Crónica de Los Horcones por Noé Armando Sigüenza

Este invierno salvadoreño caminé hasta un rincón escondido en el mapa: el caserío Los Horcones. Allí se levanta, casi como un acto de resistencia, una escuela improvisada en una casa vieja. Son apenas dos cuartos pequeños que hacen de aulas, donde un solo maestro enseña, con paciencia y entrega, a los treinta niños repartidos entre parvularia y sexto grado.

Estudiantes en el patio de juego, que ya no es de tierra sino de concreto, y donde ahora pueden jugar baloncesto.
Estudiantes en el patio de juego, que ya no es de tierra sino de concreto, y donde ahora pueden jugar baloncesto.

Al llegar, no vi pupitres nuevos ni pizarras modernas, sino sueños que se aferran al poco espacio disponible. El eco de las voces infantiles parecía luchar contra la estrechez de las paredes. Y, sin embargo, lo más doloroso no está dentro, sino fuera de la escuela: al terminar el sexto grado, los caminos se cierran. Texistepeque, el municipio más cercano donde se puede estudiar bachillerato está a 17 kilómetros de distancia. No hay carreteras transitables por vehículo sencillos, no hay transporte público. Caminar 34 kilómetros diarios es imposible para cualquier niño. Así, el estudio se trunca demasiado pronto, y la vida se bifurca entre dos únicas sendas: ayudar a los padres en la agricultura o arriesgarse a emigrar de forma indocumentada hacia Estados Unidos.


No es un problema exclusivo de Los Horcones. Caseríos vecinos, como Los Tablones, sobreviven con “escuelitas” aún más precarias, casas diminutas disfrazadas de centros escolares. En todas se repite la misma historia: educación mínima, abandono máximo.
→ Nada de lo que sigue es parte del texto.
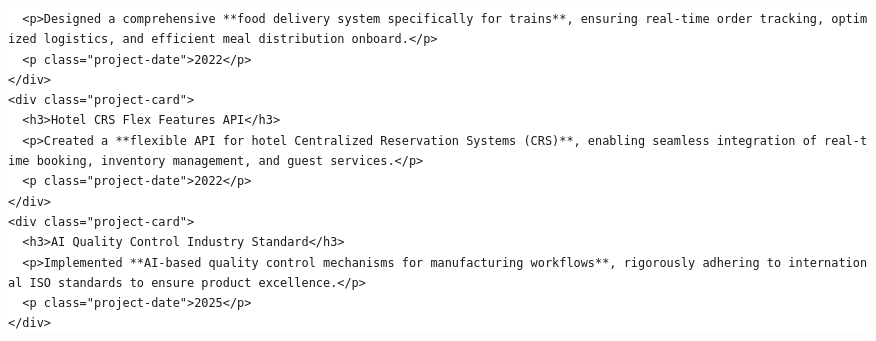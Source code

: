       <p>Designed a comprehensive **food delivery system specifically for trains**, ensuring real-time order tracking, optimized logistics, and efficient meal distribution onboard.</p>
      <p class="project-date">2022</p>
    </div>
    <div class="project-card">
      <h3>Hotel CRS Flex Features API</h3>
      <p>Created a **flexible API for hotel Centralized Reservation Systems (CRS)**, enabling seamless integration of real-time booking, inventory management, and guest services.</p>
      <p class="project-date">2022</p>
    </div>
    <div class="project-card">
      <h3>AI Quality Control Industry Standard</h3>
      <p>Implemented **AI-based quality control mechanisms for manufacturing workflows**, rigorously adhering to international ISO standards to ensure product excellence.</p>
      <p class="project-date">2025</p>
    </div>
  </div>

</div>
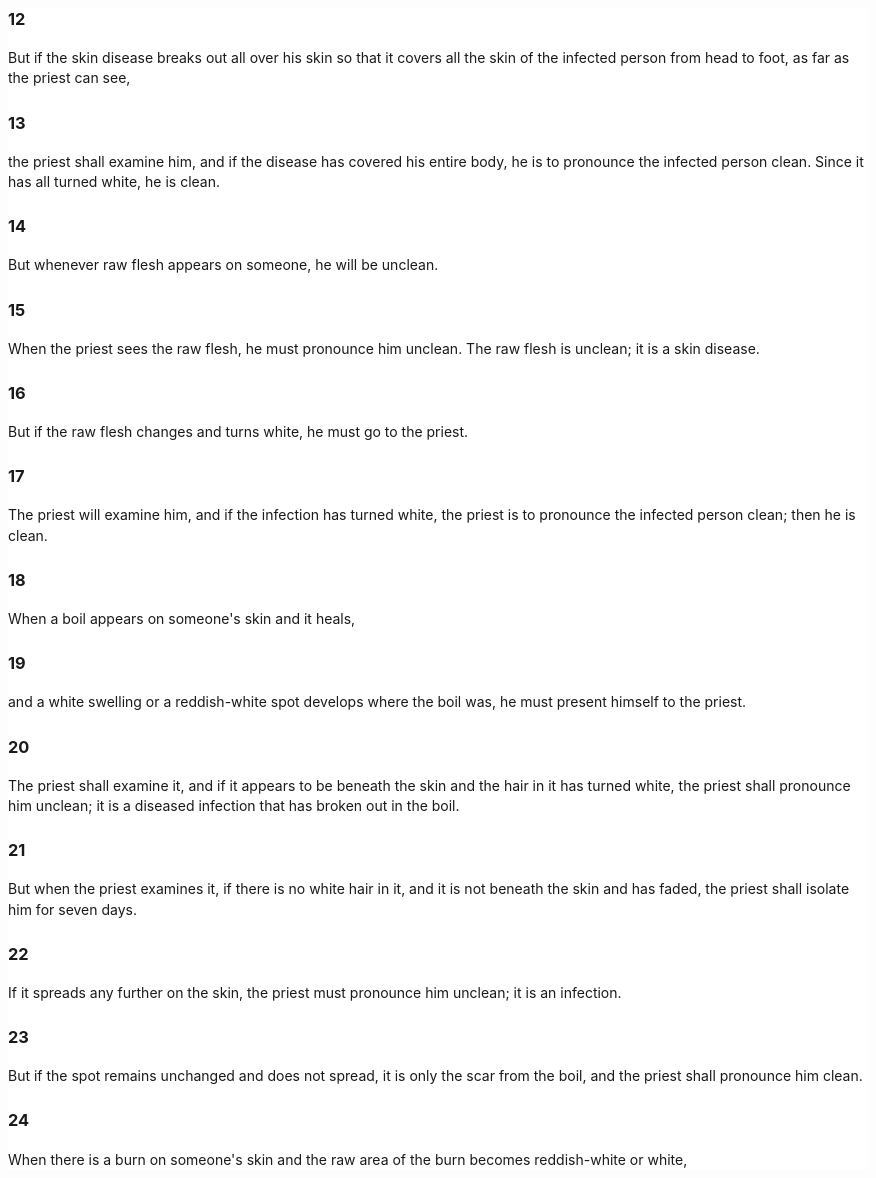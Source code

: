 ### 12
But if the skin disease breaks out all over his skin so that it covers all the skin of the infected person from head to foot, as far as the priest can see,

### 13
the priest shall examine him, and if the disease has covered his entire body, he is to pronounce the infected person clean. Since it has all turned white, he is clean.

### 14
But whenever raw flesh appears on someone, he will be unclean.

### 15
When the priest sees the raw flesh, he must pronounce him unclean. The raw flesh is unclean; it is a skin disease.

### 16
But if the raw flesh changes and turns white, he must go to the priest.

### 17
The priest will examine him, and if the infection has turned white, the priest is to pronounce the infected person clean; then he is clean.

### 18
When a boil appears on someone's skin and it heals,

### 19
and a white swelling or a reddish-white spot develops where the boil was, he must present himself to the priest.

### 20
The priest shall examine it, and if it appears to be beneath the skin and the hair in it has turned white, the priest shall pronounce him unclean; it is a diseased infection that has broken out in the boil.

### 21
But when the priest examines it, if there is no white hair in it, and it is not beneath the skin and has faded, the priest shall isolate him for seven days.

### 22
If it spreads any further on the skin, the priest must pronounce him unclean; it is an infection.

### 23
But if the spot remains unchanged and does not spread, it is only the scar from the boil, and the priest shall pronounce him clean.

### 24
When there is a burn on someone's skin and the raw area of the burn becomes reddish-white or white,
Con mi esposa hemos tratado de aportar lo que está en nuestras manos. Fundamos una pequeña biblioteca escolar, que hoy guarda con orgullo más de 400 libros. Construimos columpios y juegos infantiles, y hasta una cancha de baloncesto adaptada al reducido terreno. Son esfuerzos modestos, casi simbólicos, pero brotan del deseo de regalar a esos niños un respiro de alegría y esperanza.


Esta nota no es un señalamiento al gobierno actual ni a la Ministra de Educación. No. Se trata de un problema histórico que por décadas ha golpeado a la niñez y juventud salvadoreña. La deuda es vieja, las promesas han sido muchas, pero la esperanza se mantiene viva: que un día, al fin, la educación llegue a cada rincón del país con dignidad, y que ningún niño deba elegir entre el desarraigo o la pobreza heredada.


Que esta generación de niños y niñas de Los Horcones, de Los Tablones y de tantos otros caseríos olvidados, no tenga que vivir con las mismas carencias de sus padres y abuelos. Que el derecho a la educación deje de ser un privilegio urbano y se convierta en una realidad nacional. Y que un día, cuando miremos hacia atrás, podamos decir que este problema histórico fue resuelto con decisión, justicia y visión de país.


Porque la verdadera riqueza de El Salvador no está en sus tierras ni en sus fronteras, sino en la sonrisa, la inteligencia y el futuro de sus hijos.